Head over heels in a spotted white dress

Michelle Meehan Schrader shows what her stained white dress looked like when she met her future husband.
Michelle Meehan Schrader shows what her stained white dress looked like when she met her future husband. Photo illustration

I was wearing a white cotton dress the day I met my future husband. My color choice had nothing to do with virtue and everything to do with the fact I wanted to show off my fake tan. But that’s another story.

This story begins with the Diet Coke I spilled down the front of my dress as I sashayed down the Belleville News-Democrat spiral staircase to interview one Mark Schrader for an article on eligible bachelors. At the time, Mark thought I looked adorable trying to rinse off that stain. His opinion was tempered by the fact I was a lot younger then — and what guy doesn’t like a girl in a wet white dress?

Twenty-six years and 3,422 stains later, my knack for spilling and wearing has lost its appeal. Over time, Mark has developed an eye for spotting even the tiniest stains on clothing, which he delicately recommends I change before we leave the house.

He also has a knack for zeroing in on the dog hair I wear chicly on black pants. (Now, I have always had dogs, so I have always worn fur. I just wore it better back in 1990.)

Bottom line: He knew the job was dangerous when he took it.

“You haven’t changed at all,” my best friend Lydia Kachigian, a Granite City attorney, explained. “Everything bad about you now was bad about you then. You didn’t try to hide it. He just thought it was cute because he was in love.”

News Flash: Mark is still in love. He has just taken off the rose-colored glasses.

“Being married is a LOT different than dating,” concurred my pal, Sheila Shearlock, who grew up in Granite City and now sips pina coladas under palm trees in Florida. Sheila has been married three times and has a very handsome boyfriend, so she’s my go-to relationship expert.

“People always show their best selves when they’re dating, no doubt about it,” Sheila mused. “Some of the things you love about them dating are the things you’ll wind up hating later.”

For instance, Sheila’s boyfriend Max is a very shy guy. And back when they first got together, she used to think his shy kisses were adorable.

“He’d never linger, just a quick smoocheroo,” Sheila remembered and sighed. “Here I thought his quickie, two-second kisses were so sweet, so precious. It took me a while to figure out the man doesn’t like to kiss. He does it fast to get it over with. This aggravates the heck out of me.”

It is an age-old story that plays out in relationships across the country: What was cute then just isn’t cute now.

Especially when someone is eyeing up your garlic mashed potatoes.

“I see that look,” my husband told me recently over dinner at Tavern on Main. “You ordered the pasta, so keep your fork off my plate.”

“But I didn’t know yours would smell so good. C’mon, Mark. I LOVE garlic mashed potatoes.”

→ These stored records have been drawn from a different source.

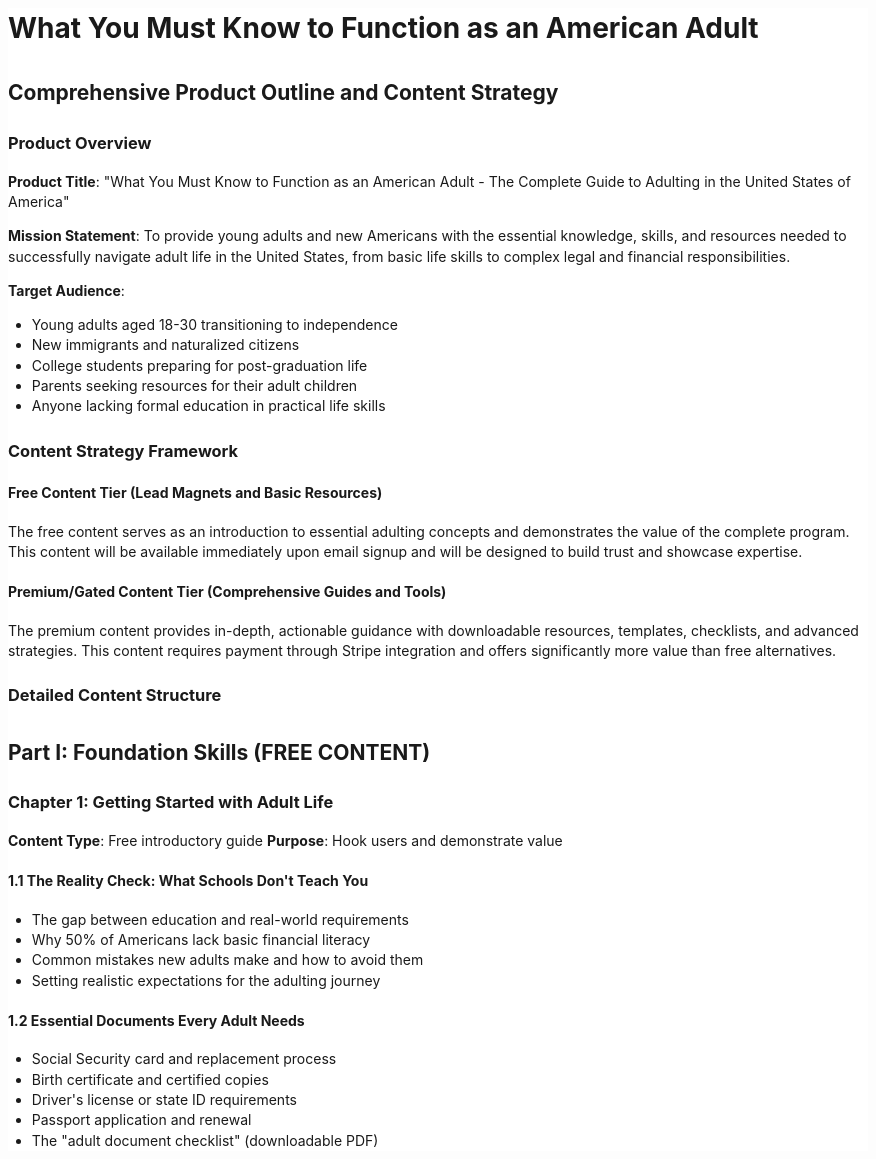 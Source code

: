 # What You Must Know to Function as an American Adult
## Comprehensive Product Outline and Content Strategy

### Product Overview

**Product Title**: "What You Must Know to Function as an American Adult - The Complete Guide to Adulting in the United States of America"

**Mission Statement**: To provide young adults and new Americans with the essential knowledge, skills, and resources needed to successfully navigate adult life in the United States, from basic life skills to complex legal and financial responsibilities.

**Target Audience**: 
- Young adults aged 18-30 transitioning to independence
- New immigrants and naturalized citizens
- College students preparing for post-graduation life
- Parents seeking resources for their adult children
- Anyone lacking formal education in practical life skills

### Content Strategy Framework

#### Free Content Tier (Lead Magnets and Basic Resources)
The free content serves as an introduction to essential adulting concepts and demonstrates the value of the complete program. This content will be available immediately upon email signup and will be designed to build trust and showcase expertise.

#### Premium/Gated Content Tier (Comprehensive Guides and Tools)
The premium content provides in-depth, actionable guidance with downloadable resources, templates, checklists, and advanced strategies. This content requires payment through Stripe integration and offers significantly more value than free alternatives.

### Detailed Content Structure

## Part I: Foundation Skills (FREE CONTENT)

### Chapter 1: Getting Started with Adult Life
**Content Type**: Free introductory guide
**Purpose**: Hook users and demonstrate value

#### 1.1 The Reality Check: What Schools Don't Teach You
- The gap between education and real-world requirements
- Why 50% of Americans lack basic financial literacy
- Common mistakes new adults make and how to avoid them
- Setting realistic expectations for the adulting journey

#### 1.2 Essential Documents Every Adult Needs
- Social Security card and replacement process
- Birth certificate and certified copies
- Driver's license or state ID requirements
- Passport application and renewal
- The "adult document checklist" (downloadable PDF)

Rewind a quarter century. On our second date, Mark and I dined at a little Mexican restaurant in O’Fallon. I made quick time of my cheese nachos before diving into his chicken enchiladas.

“You eat so much for a skinny girl,” he said, adoringly. “I love a girl with an appetite.”

I’m still that girl. And I still love to eat. It is important to keep your sense of humor.

“Love at first sight is easy to understand,” penned writer and psychotherapist Amy Bloom. “It’s when two people have been looking at each other for a lifetime that it becomes a miracle.”

Those garlic mashed potatoes were really good. So good I wound up wearing them home.